Democrats had an opportunity to counteract this story, but we didn't do a good enough job explaining the nature, causes, and severity of the financial crisis. Neither did we explain how the stimulus and government spending would help ameliorate the problem. We focused on health care -- an urgent problem, to be sure -- when income inequality was a bigger concern. There was no effective defense of government.

However there is a glaring weakness, one very weak link in the tea party's armor, which is an inherent contradiction within the tea party that I believe can be exposed to greatly weaken their hold on the policy debate.

To the plutocrats and their allies who run the tea party, government is the enemy. These people are wealthy, hard right, selfish, narrow; people who don't want to pay taxes and don't want government interfering with their companies no matter what damage their companies may do to their workers, to the environment or to anybody else. They gave people a phony explanation for why their incomes were declining, why good paying jobs were dwindling, why society was changing -- and they called it all "government."

The fundamental contradiction here is not only that government didn't cause many of the problems, but that the average citizen and even the average tea party member likes and wants to retain most of what government does, especially when it is broken down into its component parts. The average tea party member, like the average American, likes government-run Medicare, likes government-built highways, and likes government-supported education, both higher and lower.

It is up to us to answer the tea party and expose its fundamental contradictions. Here are four ways to make that happen:

  1. We must stop playing defense and go on offense when it comes to the need for government. We must state loudly and repeatedly that we believe government is often a necessary force for good.
  2. We must focus, this year, on four or five simple but compelling examples of where government can help the average family, like:
    • Raising the minimum wage
    • Making college more affordable
    • Renewing our commitment to revitalizing our national infrastructure
    • Ensuring equal pay for women
  3. We must address the damage done by the Supreme Court's Citizens United decision.
  4. We must look at electoral reform -- gerrymandering and top-two primaries.

In conclusion, the bottom line is clear: Economic and social change which has been developing over the past two decades has accelerated and become more apparent in the past few years. The economic changes have caused middle-class incomes to decline significantly and reduced the number of good paying jobs. The social changes have exacerbated the frustrations, fear and anger of many average Americans.

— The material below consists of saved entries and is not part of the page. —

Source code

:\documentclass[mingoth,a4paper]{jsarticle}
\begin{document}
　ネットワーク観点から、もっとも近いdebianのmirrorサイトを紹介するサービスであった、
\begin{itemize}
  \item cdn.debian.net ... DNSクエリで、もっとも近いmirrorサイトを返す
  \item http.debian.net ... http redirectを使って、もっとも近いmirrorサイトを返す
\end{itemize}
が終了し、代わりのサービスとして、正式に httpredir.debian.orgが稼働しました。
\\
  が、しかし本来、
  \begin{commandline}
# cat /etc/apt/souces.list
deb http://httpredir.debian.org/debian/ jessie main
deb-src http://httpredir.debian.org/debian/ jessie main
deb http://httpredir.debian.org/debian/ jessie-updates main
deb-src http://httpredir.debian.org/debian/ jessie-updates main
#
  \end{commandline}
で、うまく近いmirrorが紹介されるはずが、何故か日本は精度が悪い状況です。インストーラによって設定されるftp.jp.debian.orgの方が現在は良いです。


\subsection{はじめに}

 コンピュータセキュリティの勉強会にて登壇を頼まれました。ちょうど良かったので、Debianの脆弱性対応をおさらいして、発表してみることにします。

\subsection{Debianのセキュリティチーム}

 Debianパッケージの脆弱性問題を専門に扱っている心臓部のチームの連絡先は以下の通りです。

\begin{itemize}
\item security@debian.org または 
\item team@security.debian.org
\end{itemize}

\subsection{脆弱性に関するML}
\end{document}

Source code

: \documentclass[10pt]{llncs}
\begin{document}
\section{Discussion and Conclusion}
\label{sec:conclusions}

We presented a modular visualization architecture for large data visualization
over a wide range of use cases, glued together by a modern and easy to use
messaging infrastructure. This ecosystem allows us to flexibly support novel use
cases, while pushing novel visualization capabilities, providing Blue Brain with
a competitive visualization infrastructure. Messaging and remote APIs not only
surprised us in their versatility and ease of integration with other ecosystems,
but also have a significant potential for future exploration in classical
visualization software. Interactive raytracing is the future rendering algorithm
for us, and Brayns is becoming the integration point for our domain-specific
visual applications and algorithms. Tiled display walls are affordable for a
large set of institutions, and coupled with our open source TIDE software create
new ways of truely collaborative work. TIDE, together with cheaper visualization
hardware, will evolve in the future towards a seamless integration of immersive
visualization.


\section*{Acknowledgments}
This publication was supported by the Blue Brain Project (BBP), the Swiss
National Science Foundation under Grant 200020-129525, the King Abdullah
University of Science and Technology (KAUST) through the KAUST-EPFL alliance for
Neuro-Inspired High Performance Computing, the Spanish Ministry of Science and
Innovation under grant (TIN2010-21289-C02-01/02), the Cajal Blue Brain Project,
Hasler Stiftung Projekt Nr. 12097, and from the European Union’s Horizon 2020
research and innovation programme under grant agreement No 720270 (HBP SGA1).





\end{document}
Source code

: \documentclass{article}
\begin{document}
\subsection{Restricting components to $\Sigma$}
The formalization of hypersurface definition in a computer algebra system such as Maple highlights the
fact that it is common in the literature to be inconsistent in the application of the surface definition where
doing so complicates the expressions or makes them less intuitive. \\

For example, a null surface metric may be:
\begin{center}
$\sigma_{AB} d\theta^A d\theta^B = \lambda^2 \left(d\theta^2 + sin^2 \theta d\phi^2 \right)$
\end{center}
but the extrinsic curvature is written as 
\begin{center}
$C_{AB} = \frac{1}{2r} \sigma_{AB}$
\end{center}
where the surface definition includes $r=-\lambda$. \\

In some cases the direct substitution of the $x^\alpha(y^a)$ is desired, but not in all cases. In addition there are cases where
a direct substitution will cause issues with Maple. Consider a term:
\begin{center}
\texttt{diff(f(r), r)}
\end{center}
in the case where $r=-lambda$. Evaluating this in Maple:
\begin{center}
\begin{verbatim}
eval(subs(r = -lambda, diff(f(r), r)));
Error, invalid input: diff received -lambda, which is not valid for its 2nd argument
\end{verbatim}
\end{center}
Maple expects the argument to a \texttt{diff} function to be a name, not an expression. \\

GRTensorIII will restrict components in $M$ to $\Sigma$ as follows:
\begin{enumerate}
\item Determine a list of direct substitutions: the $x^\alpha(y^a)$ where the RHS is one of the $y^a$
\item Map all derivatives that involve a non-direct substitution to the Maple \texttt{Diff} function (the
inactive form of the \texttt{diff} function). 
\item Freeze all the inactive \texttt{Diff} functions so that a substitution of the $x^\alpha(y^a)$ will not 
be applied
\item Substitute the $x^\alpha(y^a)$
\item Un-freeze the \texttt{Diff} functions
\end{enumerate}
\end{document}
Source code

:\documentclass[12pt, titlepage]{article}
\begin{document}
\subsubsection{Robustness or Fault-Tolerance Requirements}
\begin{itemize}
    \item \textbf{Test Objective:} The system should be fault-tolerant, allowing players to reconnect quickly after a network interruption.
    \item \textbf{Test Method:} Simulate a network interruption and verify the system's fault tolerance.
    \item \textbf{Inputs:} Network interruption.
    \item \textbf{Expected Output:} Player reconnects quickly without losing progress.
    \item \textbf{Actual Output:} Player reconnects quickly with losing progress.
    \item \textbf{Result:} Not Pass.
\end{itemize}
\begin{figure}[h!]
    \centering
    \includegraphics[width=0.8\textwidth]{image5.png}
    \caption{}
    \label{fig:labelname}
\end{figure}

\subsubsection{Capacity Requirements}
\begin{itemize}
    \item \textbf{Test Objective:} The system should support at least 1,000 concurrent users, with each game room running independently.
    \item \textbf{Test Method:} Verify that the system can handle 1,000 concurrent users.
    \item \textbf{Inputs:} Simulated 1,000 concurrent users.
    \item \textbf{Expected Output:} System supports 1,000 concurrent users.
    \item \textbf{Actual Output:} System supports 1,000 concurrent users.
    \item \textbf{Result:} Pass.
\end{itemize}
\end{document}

The decline of the deficit and Obamacare as the most salient electoral issues and the prominence in the issues of government's ability to help restore and build the middle class provides us a golden opportunity to expose what has always been a fault line in the tea party: that the obsessively antigovernment philosophy of the tea party elites does not meet the actual needs of the tea party membership.

By proudly and repeatedly voicing a generalized philosophy that government is a force for good and highlighting specific issues which demonstrate how government can be part of the solution, not the problem, we can take America back to a place where gridlock fades, smart government-oriented solutions pass, and the middle class can reclaim the American Dream.